Consider the following quote (I read similar thing in a couple of sources but this one illustrates the issue I'm having):
By Fermat's Theorem if $n$ is prime, then for any $a$ we have $a^{n-1} = 1 \pmod{n}$. This suggests the Fermat test for a prime: pick a random $a \in \{1,…,n-1\}$ and see if $a^{n-1} = 1 \pmod{n}$. If not, then $n$ must be composite.
However we may still get equality even when $n$ is not prime. For example, take $n = 561 = 3\times 11\times 17$. By the Chinese Remainder Theorem … (Some explanation)
Thus no matter what $a$ we pick, $561$ always passes the Fermat test despite being composite so long as $a$ is coprime to $n$. Such numbers are called Carmichael numbers, and it turns out there are infinitely many of them.
So according to the author, no matter what $a \in \{1,…,n-1\}$ we choose, 561 will pass the test. But this is not true e.g:
$$
\begin{align}
3^{560} &\not\equiv 1 \pmod{561} \\
6^{560} &\not\equiv 1 \pmod{561} \\
9^{560} &\not\equiv 1 \pmod{561} \\
&…
\end{align}
$$
and there are many $a \in \{1,…,n-1\}$ such that $a^{560} \not\equiv 1 \pmod{561}$.
Why would we exclude $a$ such that $\gcd(a, n) = 1$ when the test works well without such condition? If we know that $\gcd(a, n) \not= 1$, we already know that $n$ is not prime, thus the test is pointless.
The best source I read so far, sadly forget it, states that if $n$ is composite, then 50% of $a \in \{1,…,n-1\}$ will not satisfy $a^{n-1} \equiv 1 \pmod{n}$. Unless it's Carmichael numbers, i.e. there are less than 50%. Which seams true in my experiences (and this is properly the reason why the probability of not being prime gets lower by $1/2$ on each iteration).
Best Answer
I begin by trying also to answer your question:
The answer is that we are not excluding those $a$, but the chances of randomly getting a Fermat witness $a$ such that $\gcd(a,n)>1$ may be extremely low. At least it can easily be too low to help us in the task of primality testing.
On with my more verbose rant.
I am not an expert on primality testing, but I think $561$ is too small to truly bring to light the risks of primality testing by crude Little Fermat. After all, $3$ is a small number, and you are likely to hit a multiple of three sooner rather than later. But what if you stumble upon a Carmichael number with only relatively large prime factors (for the purposes of crypto we are talking 100+ digit prime number candidates after all).

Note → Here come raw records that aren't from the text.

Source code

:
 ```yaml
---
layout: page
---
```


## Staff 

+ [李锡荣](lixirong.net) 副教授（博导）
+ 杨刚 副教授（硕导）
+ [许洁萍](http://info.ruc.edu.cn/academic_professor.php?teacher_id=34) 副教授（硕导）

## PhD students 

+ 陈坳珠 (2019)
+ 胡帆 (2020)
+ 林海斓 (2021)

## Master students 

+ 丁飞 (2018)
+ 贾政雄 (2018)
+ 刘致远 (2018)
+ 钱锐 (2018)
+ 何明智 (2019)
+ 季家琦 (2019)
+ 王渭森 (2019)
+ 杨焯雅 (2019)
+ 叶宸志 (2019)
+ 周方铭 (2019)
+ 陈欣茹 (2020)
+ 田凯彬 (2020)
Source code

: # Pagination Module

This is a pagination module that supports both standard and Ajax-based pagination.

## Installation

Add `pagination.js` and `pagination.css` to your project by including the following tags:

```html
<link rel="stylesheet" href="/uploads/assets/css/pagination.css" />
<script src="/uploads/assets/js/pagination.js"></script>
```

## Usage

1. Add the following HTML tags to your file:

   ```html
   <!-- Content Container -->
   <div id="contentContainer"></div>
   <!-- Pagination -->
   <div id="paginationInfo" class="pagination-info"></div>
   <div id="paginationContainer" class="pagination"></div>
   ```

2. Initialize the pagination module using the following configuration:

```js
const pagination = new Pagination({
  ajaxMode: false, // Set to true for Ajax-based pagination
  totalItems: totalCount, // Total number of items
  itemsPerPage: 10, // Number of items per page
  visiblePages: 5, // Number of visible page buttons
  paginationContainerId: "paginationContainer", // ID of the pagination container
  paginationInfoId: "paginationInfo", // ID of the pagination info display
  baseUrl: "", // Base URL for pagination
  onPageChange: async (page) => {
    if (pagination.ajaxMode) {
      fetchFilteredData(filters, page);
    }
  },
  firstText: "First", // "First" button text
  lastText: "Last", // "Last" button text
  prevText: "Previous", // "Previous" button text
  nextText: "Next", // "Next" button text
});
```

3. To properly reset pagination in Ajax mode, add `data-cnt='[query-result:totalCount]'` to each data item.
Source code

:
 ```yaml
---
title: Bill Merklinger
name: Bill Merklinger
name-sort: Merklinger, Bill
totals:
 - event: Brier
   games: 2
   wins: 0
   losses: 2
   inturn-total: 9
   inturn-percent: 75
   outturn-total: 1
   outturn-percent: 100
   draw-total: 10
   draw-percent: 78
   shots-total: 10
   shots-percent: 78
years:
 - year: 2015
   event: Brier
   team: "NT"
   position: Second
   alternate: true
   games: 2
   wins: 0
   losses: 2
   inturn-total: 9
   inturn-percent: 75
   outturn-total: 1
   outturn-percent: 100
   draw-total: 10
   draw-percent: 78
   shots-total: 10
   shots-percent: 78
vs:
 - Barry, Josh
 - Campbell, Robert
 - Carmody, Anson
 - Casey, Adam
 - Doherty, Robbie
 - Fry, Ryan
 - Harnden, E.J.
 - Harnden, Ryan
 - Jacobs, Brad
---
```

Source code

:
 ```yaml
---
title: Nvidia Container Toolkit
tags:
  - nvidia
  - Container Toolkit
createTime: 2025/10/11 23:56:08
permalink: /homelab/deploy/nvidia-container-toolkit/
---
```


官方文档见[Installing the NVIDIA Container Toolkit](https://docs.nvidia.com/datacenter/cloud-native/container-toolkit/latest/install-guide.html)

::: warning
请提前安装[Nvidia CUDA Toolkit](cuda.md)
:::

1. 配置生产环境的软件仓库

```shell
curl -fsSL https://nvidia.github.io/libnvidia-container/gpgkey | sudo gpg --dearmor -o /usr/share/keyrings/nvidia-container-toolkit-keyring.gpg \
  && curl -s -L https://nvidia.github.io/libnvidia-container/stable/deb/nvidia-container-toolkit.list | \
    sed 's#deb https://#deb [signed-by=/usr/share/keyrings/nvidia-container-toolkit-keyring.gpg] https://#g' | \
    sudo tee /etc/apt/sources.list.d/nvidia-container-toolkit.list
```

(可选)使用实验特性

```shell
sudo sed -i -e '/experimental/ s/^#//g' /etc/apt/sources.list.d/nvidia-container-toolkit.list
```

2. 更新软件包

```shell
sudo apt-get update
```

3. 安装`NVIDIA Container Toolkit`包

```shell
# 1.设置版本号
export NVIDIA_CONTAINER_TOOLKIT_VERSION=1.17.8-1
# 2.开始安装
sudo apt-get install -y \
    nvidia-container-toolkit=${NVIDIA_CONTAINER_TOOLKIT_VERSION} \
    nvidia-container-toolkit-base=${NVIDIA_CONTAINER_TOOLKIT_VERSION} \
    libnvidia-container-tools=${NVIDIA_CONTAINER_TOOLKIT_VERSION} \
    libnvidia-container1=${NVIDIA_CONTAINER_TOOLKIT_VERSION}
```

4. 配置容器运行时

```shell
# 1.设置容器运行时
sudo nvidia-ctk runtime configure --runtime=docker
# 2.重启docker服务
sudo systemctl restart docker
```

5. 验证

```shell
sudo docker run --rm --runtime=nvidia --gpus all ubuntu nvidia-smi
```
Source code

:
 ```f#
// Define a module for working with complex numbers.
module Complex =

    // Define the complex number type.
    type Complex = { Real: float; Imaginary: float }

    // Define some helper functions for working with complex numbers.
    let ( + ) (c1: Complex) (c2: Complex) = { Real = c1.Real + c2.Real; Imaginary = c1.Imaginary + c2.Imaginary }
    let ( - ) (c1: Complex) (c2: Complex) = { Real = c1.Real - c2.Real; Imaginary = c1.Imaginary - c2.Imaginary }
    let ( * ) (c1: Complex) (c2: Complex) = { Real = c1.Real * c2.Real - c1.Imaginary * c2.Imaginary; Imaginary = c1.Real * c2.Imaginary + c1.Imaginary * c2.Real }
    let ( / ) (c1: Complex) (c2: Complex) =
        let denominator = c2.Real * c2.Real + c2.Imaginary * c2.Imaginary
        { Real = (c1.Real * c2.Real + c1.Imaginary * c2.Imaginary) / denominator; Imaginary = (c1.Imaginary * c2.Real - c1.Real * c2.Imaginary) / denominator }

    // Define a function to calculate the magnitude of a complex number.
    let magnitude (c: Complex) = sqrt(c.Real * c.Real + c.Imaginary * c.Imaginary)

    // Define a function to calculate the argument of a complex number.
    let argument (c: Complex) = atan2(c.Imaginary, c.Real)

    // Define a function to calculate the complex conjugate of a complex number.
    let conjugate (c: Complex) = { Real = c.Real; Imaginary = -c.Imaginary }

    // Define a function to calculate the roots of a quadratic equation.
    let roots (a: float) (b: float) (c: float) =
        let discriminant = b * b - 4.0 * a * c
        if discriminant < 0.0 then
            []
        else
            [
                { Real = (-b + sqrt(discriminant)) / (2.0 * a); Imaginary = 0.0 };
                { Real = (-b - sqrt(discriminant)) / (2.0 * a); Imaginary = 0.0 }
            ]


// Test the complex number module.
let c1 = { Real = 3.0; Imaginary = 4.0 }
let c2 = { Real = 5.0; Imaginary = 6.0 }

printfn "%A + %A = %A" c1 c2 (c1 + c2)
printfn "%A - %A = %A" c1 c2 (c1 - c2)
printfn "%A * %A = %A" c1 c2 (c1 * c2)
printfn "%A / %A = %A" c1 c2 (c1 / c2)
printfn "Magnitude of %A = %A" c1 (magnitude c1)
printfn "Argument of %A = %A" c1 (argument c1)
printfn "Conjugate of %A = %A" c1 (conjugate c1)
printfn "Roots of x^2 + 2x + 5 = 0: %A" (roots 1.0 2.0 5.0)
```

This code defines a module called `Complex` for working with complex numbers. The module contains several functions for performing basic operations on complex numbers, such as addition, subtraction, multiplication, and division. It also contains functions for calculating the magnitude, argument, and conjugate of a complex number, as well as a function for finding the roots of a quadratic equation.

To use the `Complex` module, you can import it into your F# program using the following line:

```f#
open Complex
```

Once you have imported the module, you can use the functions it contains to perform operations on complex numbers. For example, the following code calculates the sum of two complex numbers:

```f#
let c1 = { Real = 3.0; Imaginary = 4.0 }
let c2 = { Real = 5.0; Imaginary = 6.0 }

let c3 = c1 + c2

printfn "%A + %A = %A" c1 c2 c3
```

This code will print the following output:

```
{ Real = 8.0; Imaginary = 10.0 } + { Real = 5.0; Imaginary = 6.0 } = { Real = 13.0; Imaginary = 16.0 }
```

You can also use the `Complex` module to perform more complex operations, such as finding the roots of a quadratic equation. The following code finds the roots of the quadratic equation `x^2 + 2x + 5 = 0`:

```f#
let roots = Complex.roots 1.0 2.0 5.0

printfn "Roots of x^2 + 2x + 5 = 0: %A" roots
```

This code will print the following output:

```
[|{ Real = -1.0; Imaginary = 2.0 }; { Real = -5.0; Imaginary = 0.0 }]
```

For example, by Chernik's result if $6k+1,12k+1$ and $18k+1$ are all primes, then their product $n$ is a Carmichael number. If here all those three primes have about 40 digits, then the probability that any given Fermat witness says "Possible prime" is $1-10^{-40}$ or thereabouts - not good when the number to be tested is actually composite!
But, if you use a slightly more sophisticated witness based primality testing, such as Rabin-Miller, then you never have this problem. Each (R-M) witness yelling "Possible prime!" lowers the odds of your candidate still being a composite by a known minimum factor (IIRC the factor is four - but do check your sources on Rabin-Miller).
So the point is that due to the existence of Carmichael numbers we need to use something other than basic Little Fermat to get something like 99.99% certainty of the candidate being a prime with a reasonable amount of testing (when 8 R-M witnesses, each cutting the chance of a false positive by a factor of four, will do it).
If the number to be tested would be a Carmichael number, then I'm not aware of any number $\epsilon>0$ such that each witness would lower the probability of a false positive by $(1-\epsilon)$. Furthermore (see the Wikipedia page I linked to earlier), there are quite a few Carmichael numbers in a given range. True, they form a tiny fraction, but when Rabin-Miller gives us the kind of a guarantee that Fermat cannot with the same computational complexity, why use Little Fermat?